(Rendered images with source text)
- Opening Delimiter -
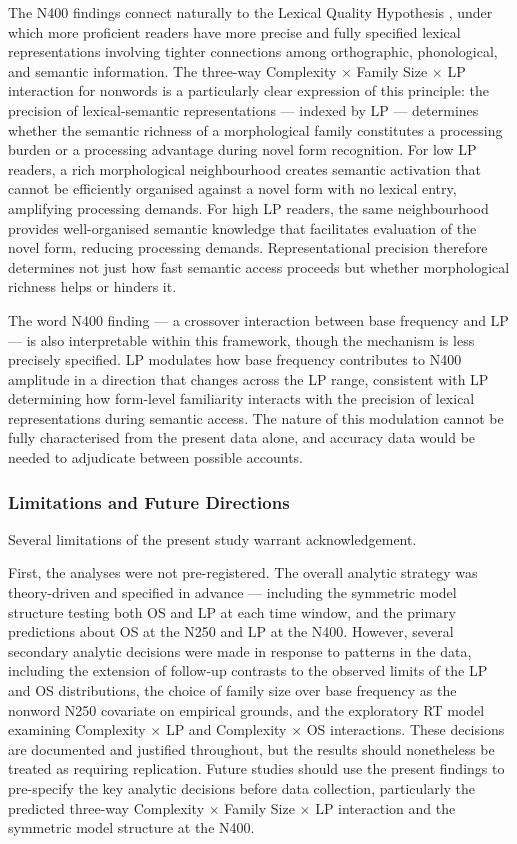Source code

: \documentclass[utf8]{FrontiersinHarvard} %
\begin{document}
	The N400 findings connect naturally to the Lexical Quality Hypothesis \citep{Perfetti2007}, under which more proficient readers have more precise and fully specified lexical representations involving tighter connections among orthographic, phonological, and semantic information. The three-way Complexity $\times$ Family Size $\times$ LP interaction for nonwords is a particularly clear expression of this principle: the precision of lexical-semantic representations --- indexed by LP --- determines whether the semantic richness of a morphological family constitutes a processing burden or a processing advantage during novel form recognition. For low LP readers, a rich morphological neighbourhood creates semantic activation that cannot be efficiently organised against a novel form with no lexical entry, amplifying processing demands. For high LP readers, the same neighbourhood provides well-organised semantic knowledge that facilitates evaluation of the novel form, reducing processing demands. Representational precision therefore determines not just how fast semantic access proceeds but whether morphological richness helps or hinders it.
	
	The word N400 finding --- a crossover interaction between base frequency and LP --- is also interpretable within this framework, though the mechanism is less precisely specified. LP modulates how base frequency contributes to N400 amplitude in a direction that changes across the LP range, consistent with LP determining how form-level familiarity interacts with the precision of lexical representations during semantic access. The nature of this modulation cannot be fully characterised from the present data alone, and accuracy data would be needed to adjudicate between possible accounts.
	
	\subsubsection{Limitations and Future Directions}
	
	Several limitations of the present study warrant acknowledgement.
	
	First, the analyses were not pre-registered. The overall analytic strategy was theory-driven and specified in advance --- including the symmetric model structure testing both OS and LP at each time window, and the primary predictions about OS at the N250 and LP at the N400. However, several secondary analytic decisions were made in response to patterns in the data, including the extension of follow-up contrasts to the observed limits of the LP and OS distributions, the choice of family size over base frequency as the nonword N250 covariate on empirical grounds, and the exploratory RT model examining Complexity $\times$ LP and Complexity $\times$ OS interactions. These decisions are documented and justified throughout, but the results should nonetheless be treated as requiring replication. Future studies should use the present findings to pre-specify the key analytic decisions before data collection, particularly the predicted three-way Complexity $\times$ Family Size $\times$ LP interaction and the symmetric model structure at the N400.
	
\end{document}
- Closing Delimiter -
> **WHAT IS EXPECTED**
Every line from the one with "Several limitations of" to the end of the records above should be returned exactly, and no other lines.

> **SOLUTION BELOW**
	Several limitations of the present study warrant acknowledgement.
	
	First, the analyses were not pre-registered. The overall analytic strategy was theory-driven and specified in advance --- including the symmetric model structure testing both OS and LP at each time window, and the primary predictions about OS at the N250 and LP at the N400. However, several secondary analytic decisions were made in response to patterns in the data, including the extension of follow-up contrasts to the observed limits of the LP and OS distributions, the choice of family size over base frequency as the nonword N250 covariate on empirical grounds, and the exploratory RT model examining Complexity $\times$ LP and Complexity $\times$ OS interactions. These decisions are documented and justified throughout, but the results should nonetheless be treated as requiring replication. Future studies should use the present findings to pre-specify the key analytic decisions before data collection, particularly the predicted three-way Complexity $\times$ Family Size $\times$ LP interaction and the symmetric model structure at the N400.
	
\end{document}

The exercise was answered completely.